Installation on Azure AKS

Installation on Azure AKS

This guide covers installing Cilium into an Azure AKS environment using Azure IPAM.

Create an Azure Kubernetes cluster

Setup a Kubernetes cluster on Azure. You can use any method available as long as your Kubernetes cluster has CNI enabled in the kubelet configuration. For simplicity of this guide, we will set up a managed AKS cluster:

Prerequisites

Ensure that you have the Azure Cloud CLI installed.

To verify, confirm that the following command displays the set of available Kubernetes versions.

az aks get-versions -l westus -o table

Deploy the Cluster

Note

Do NOT specify the ‘–network-policy’ flag when creating the cluster, as this will cause the Azure CNI plugin to push down unwanted iptables rules.

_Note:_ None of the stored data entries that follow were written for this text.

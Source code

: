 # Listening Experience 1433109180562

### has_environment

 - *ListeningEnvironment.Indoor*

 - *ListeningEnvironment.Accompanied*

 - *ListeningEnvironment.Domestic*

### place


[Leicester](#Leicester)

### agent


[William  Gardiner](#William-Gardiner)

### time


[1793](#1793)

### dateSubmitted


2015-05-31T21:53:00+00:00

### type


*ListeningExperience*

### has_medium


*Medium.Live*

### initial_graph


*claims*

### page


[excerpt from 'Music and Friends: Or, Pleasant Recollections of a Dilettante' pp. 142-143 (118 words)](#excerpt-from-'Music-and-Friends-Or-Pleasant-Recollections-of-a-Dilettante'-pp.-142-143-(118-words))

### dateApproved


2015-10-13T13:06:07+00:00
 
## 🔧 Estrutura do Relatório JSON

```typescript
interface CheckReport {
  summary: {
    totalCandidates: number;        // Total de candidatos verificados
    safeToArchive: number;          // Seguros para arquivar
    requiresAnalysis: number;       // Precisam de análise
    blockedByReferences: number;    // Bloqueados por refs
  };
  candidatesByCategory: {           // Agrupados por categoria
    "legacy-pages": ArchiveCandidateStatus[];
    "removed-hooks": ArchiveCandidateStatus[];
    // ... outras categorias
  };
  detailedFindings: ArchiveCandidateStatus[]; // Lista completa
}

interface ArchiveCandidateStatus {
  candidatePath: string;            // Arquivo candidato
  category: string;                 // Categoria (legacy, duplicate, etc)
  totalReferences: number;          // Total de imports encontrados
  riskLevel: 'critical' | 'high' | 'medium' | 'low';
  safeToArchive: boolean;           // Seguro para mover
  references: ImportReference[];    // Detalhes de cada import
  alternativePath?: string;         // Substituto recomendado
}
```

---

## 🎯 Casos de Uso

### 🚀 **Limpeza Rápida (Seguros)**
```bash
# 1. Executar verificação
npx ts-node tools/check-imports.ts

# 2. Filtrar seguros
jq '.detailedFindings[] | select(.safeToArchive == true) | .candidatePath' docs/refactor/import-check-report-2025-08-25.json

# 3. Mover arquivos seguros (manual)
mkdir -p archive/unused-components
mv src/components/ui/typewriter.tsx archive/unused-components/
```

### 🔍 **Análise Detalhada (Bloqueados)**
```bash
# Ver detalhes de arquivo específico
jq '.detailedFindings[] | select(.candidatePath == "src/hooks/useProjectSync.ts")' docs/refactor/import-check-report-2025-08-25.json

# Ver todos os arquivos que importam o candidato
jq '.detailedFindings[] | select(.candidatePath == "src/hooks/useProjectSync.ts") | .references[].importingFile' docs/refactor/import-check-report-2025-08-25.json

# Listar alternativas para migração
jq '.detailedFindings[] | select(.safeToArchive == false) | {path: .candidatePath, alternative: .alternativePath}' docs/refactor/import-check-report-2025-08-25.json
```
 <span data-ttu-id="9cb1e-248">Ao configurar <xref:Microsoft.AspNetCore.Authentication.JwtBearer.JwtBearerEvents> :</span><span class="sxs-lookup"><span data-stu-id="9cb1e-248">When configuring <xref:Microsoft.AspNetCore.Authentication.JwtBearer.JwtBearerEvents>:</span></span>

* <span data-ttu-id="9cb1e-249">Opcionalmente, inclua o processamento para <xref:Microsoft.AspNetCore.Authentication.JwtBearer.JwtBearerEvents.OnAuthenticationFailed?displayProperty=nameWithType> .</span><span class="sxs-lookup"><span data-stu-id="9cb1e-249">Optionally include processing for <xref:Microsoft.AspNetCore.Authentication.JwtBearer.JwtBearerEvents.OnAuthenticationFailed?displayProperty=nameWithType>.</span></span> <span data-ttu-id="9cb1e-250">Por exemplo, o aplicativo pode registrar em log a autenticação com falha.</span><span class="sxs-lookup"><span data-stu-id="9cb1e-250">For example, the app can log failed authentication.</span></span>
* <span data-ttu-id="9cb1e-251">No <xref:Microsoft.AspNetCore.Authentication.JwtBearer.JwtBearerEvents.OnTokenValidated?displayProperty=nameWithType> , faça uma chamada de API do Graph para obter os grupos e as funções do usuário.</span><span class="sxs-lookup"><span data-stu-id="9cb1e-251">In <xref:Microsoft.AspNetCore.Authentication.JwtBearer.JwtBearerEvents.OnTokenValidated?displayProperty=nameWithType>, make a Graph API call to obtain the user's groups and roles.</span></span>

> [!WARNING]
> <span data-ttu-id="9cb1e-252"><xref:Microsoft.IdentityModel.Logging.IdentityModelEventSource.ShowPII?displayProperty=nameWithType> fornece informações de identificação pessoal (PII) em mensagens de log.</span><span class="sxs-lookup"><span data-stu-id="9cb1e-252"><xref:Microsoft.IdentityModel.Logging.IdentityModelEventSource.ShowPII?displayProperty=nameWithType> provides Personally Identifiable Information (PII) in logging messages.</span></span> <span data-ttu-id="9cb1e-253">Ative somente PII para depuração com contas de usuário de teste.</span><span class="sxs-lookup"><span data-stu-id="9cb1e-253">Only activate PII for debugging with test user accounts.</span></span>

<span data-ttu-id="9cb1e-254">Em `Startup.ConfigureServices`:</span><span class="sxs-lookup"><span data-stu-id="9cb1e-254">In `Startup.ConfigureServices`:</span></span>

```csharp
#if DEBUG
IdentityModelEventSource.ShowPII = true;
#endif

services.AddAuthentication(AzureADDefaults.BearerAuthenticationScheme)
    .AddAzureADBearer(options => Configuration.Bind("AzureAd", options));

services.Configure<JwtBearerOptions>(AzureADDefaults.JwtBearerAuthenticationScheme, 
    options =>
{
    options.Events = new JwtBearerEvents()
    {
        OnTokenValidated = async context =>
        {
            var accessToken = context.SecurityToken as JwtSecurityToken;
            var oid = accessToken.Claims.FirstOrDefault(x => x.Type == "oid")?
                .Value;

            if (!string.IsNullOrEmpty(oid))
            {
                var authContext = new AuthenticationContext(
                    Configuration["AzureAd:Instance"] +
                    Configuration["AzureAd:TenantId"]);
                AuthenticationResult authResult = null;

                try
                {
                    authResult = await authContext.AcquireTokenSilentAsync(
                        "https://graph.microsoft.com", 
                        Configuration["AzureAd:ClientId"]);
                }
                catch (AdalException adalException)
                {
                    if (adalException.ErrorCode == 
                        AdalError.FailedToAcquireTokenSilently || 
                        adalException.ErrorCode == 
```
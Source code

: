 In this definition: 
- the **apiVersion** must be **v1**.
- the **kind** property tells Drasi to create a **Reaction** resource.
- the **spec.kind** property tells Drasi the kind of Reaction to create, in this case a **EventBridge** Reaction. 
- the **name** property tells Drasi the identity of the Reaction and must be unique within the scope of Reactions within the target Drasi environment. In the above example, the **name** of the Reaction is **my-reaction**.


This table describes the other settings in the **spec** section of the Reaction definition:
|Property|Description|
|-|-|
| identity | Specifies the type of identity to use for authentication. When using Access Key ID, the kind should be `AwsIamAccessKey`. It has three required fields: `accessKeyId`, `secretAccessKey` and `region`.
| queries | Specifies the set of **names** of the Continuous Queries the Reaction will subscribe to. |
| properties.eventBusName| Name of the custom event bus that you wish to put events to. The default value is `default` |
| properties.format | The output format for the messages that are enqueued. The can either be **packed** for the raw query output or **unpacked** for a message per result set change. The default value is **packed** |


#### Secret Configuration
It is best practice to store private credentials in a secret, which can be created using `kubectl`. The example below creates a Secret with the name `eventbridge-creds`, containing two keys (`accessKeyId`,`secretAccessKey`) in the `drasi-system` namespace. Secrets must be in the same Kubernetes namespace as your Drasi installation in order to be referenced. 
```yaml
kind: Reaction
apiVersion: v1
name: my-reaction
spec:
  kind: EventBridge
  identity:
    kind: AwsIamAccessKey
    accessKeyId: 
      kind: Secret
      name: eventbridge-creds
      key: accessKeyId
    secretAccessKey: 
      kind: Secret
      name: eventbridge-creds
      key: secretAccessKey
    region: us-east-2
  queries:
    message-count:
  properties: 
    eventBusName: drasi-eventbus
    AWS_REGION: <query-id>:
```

export RESOURCE_GROUP_NAME=aks-test
export CLUSTER_NAME=aks-test
export LOCATION=westus
az group create --name $RESOURCE_GROUP_NAME --location $LOCATION
az aks create \
    --resource-group $RESOURCE_GROUP_NAME \
    --name $CLUSTER_NAME \
    --location $LOCATION \
    --node-count 2 \
    --network-plugin azure

Note

When setting up AKS, it is important to use the flag --network-plugin azure to ensure that CNI mode is enabled.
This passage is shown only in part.